• Requirement:
Each entry below should be printed exactly, with every image left out.
=== Given data ===
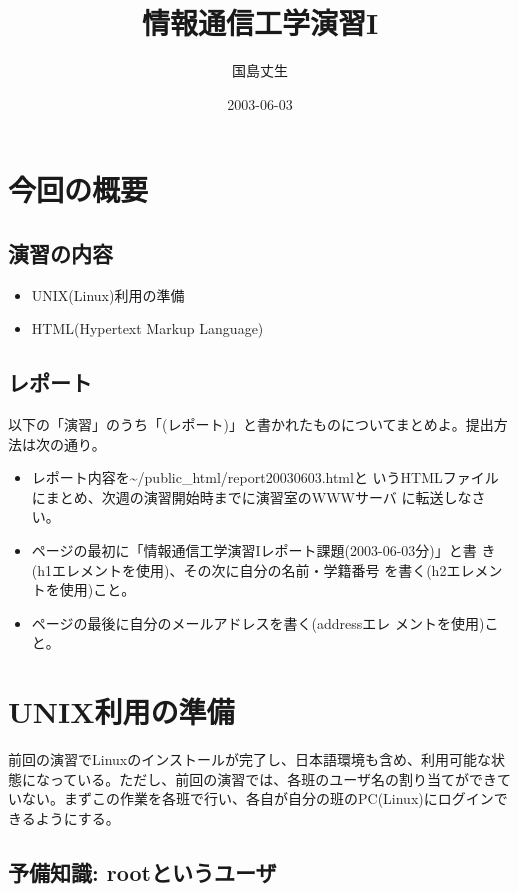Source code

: \documentclass[a4j,10pt]{jarticle}
\begin{document}
\title{情報通信工学演習I}
\author{国島丈生}
\date{2003-06-03}
\maketitle

\section{今回の概要}
\subsection{演習の内容}
\begin{itemize}
 \item UNIX(Linux)利用の準備
 \item HTML(Hypertext Markup Language)
\end{itemize}

\subsection{レポート}
以下の「演習」のうち「(レポート)」と書かれたものについてまとめよ。提出方
法は次の通り。
\begin{itemize}
 \item レポート内容を{\sffamily \~{}/public\_html/report20030603.html}と
       いうHTMLファイルにまとめ、次週の演習開始時までに演習室のWWWサーバ
       に転送しなさい。
 \item ページの最初に「情報通信工学演習Iレポート課題(2003-06-03分)」と書
       き({\sffamily h1}エレメントを使用)、その次に自分の名前・学籍番号
       を書く({\sffamily h2エレメントを使用})こと。
 \item ページの最後に自分のメールアドレスを書く({\sffamily address}エレ
       メントを使用)こと。
\end{itemize}

\clearpage

\section{UNIX利用の準備}

前回の演習でLinuxのインストールが完了し、日本語環境も含め、利用可能な状
態になっている。ただし、前回の演習では、各班のユーザ名の割り当てができて
いない。まずこの作業を各班で行い、各自が自分の班のPC(Linux)にログインで
きるようにする。

\subsection{予備知識: rootというユーザ}
\end{document}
===
• Expected answer:
Source code

: \documentclass[a4j,10pt]{jarticle}
\begin{document}
\title{情報通信工学演習I}
\author{国島丈生}
\date{2003-06-03}
\maketitle

\section{今回の概要}
\subsection{演習の内容}
\begin{itemize}
 \item UNIX(Linux)利用の準備
 \item HTML(Hypertext Markup Language)
\end{itemize}

\subsection{レポート}
以下の「演習」のうち「(レポート)」と書かれたものについてまとめよ。提出方
法は次の通り。
\begin{itemize}
 \item レポート内容を{\sffamily \~{}/public\_html/report20030603.html}と
       いうHTMLファイルにまとめ、次週の演習開始時までに演習室のWWWサーバ
       に転送しなさい。
 \item ページの最初に「情報通信工学演習Iレポート課題(2003-06-03分)」と書
       き({\sffamily h1}エレメントを使用)、その次に自分の名前・学籍番号
       を書く({\sffamily h2エレメントを使用})こと。
 \item ページの最後に自分のメールアドレスを書く({\sffamily address}エレ
       メントを使用)こと。
\end{itemize}

\clearpage

\section{UNIX利用の準備}

前回の演習でLinuxのインストールが完了し、日本語環境も含め、利用可能な状
態になっている。ただし、前回の演習では、各班のユーザ名の割り当てができて
いない。まずこの作業を各班で行い、各自が自分の班のPC(Linux)にログインで
きるようにする。

\subsection{予備知識: rootというユーザ}
\end{document}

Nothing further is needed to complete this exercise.